(Source material Opens)

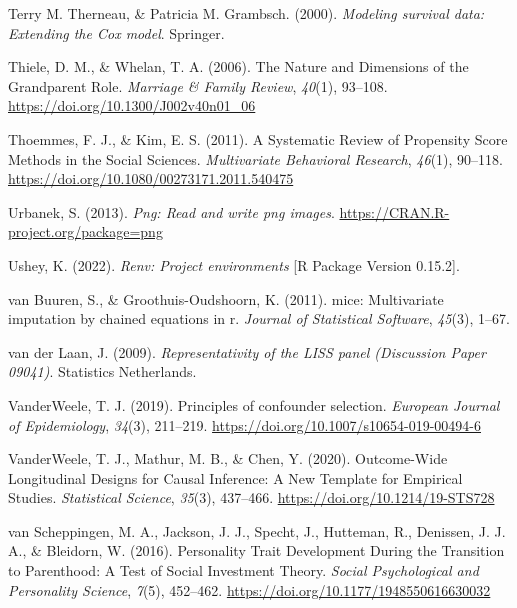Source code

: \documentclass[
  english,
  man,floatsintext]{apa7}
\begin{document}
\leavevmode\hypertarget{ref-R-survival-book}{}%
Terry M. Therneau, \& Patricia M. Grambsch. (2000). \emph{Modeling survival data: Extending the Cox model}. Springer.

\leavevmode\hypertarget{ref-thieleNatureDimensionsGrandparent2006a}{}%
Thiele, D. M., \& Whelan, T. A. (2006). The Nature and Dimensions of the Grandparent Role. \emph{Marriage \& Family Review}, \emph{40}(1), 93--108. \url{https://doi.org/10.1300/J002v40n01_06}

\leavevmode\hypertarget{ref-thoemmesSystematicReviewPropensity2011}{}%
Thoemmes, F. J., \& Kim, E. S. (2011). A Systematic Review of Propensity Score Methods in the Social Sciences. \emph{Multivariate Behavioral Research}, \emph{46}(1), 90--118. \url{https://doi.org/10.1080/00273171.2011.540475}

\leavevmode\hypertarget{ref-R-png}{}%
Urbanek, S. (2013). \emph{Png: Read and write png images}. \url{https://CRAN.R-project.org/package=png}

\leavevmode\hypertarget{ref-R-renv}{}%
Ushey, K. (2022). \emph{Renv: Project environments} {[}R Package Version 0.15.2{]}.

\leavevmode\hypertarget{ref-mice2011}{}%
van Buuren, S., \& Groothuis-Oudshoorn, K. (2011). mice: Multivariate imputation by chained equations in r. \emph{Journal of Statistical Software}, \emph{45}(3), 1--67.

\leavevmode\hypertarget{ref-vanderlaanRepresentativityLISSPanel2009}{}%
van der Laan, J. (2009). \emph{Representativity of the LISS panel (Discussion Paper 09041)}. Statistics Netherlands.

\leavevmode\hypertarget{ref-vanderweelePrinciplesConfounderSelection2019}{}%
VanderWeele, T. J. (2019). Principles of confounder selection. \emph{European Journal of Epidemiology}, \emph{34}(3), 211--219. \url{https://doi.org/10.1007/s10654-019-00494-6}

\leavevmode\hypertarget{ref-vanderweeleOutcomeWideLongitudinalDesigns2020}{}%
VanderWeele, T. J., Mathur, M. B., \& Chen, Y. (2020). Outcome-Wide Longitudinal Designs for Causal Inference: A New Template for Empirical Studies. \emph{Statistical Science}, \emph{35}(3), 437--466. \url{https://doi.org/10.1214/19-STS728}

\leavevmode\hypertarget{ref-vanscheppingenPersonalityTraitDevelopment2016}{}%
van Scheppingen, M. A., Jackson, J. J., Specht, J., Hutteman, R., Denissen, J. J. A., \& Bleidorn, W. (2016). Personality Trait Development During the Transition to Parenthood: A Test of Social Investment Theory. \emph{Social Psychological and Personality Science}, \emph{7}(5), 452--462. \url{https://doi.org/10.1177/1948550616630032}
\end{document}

(Source material Closes)

Problem:
The data above should be repeated in full and exactly, with no pictures carried over.

Answer to the problem:
Source code

: \documentclass[
  english,
  man,floatsintext]{apa7}
\begin{document}
\leavevmode\hypertarget{ref-R-survival-book}{}%
Terry M. Therneau, \& Patricia M. Grambsch. (2000). \emph{Modeling survival data: Extending the Cox model}. Springer.

\leavevmode\hypertarget{ref-thieleNatureDimensionsGrandparent2006a}{}%
Thiele, D. M., \& Whelan, T. A. (2006). The Nature and Dimensions of the Grandparent Role. \emph{Marriage \& Family Review}, \emph{40}(1), 93--108. \url{https://doi.org/10.1300/J002v40n01_06}

\leavevmode\hypertarget{ref-thoemmesSystematicReviewPropensity2011}{}%
Thoemmes, F. J., \& Kim, E. S. (2011). A Systematic Review of Propensity Score Methods in the Social Sciences. \emph{Multivariate Behavioral Research}, \emph{46}(1), 90--118. \url{https://doi.org/10.1080/00273171.2011.540475}

\leavevmode\hypertarget{ref-R-png}{}%
Urbanek, S. (2013). \emph{Png: Read and write png images}. \url{https://CRAN.R-project.org/package=png}

\leavevmode\hypertarget{ref-R-renv}{}%
Ushey, K. (2022). \emph{Renv: Project environments} {[}R Package Version 0.15.2{]}.

\leavevmode\hypertarget{ref-mice2011}{}%
van Buuren, S., \& Groothuis-Oudshoorn, K. (2011). mice: Multivariate imputation by chained equations in r. \emph{Journal of Statistical Software}, \emph{45}(3), 1--67.

\leavevmode\hypertarget{ref-vanderlaanRepresentativityLISSPanel2009}{}%
van der Laan, J. (2009). \emph{Representativity of the LISS panel (Discussion Paper 09041)}. Statistics Netherlands.

\leavevmode\hypertarget{ref-vanderweelePrinciplesConfounderSelection2019}{}%
VanderWeele, T. J. (2019). Principles of confounder selection. \emph{European Journal of Epidemiology}, \emph{34}(3), 211--219. \url{https://doi.org/10.1007/s10654-019-00494-6}

\leavevmode\hypertarget{ref-vanderweeleOutcomeWideLongitudinalDesigns2020}{}%
VanderWeele, T. J., Mathur, M. B., \& Chen, Y. (2020). Outcome-Wide Longitudinal Designs for Causal Inference: A New Template for Empirical Studies. \emph{Statistical Science}, \emph{35}(3), 437--466. \url{https://doi.org/10.1214/19-STS728}

\leavevmode\hypertarget{ref-vanscheppingenPersonalityTraitDevelopment2016}{}%
van Scheppingen, M. A., Jackson, J. J., Specht, J., Hutteman, R., Denissen, J. J. A., \& Bleidorn, W. (2016). Personality Trait Development During the Transition to Parenthood: A Test of Social Investment Theory. \emph{Social Psychological and Personality Science}, \emph{7}(5), 452--462. \url{https://doi.org/10.1177/1948550616630032}
\end{document}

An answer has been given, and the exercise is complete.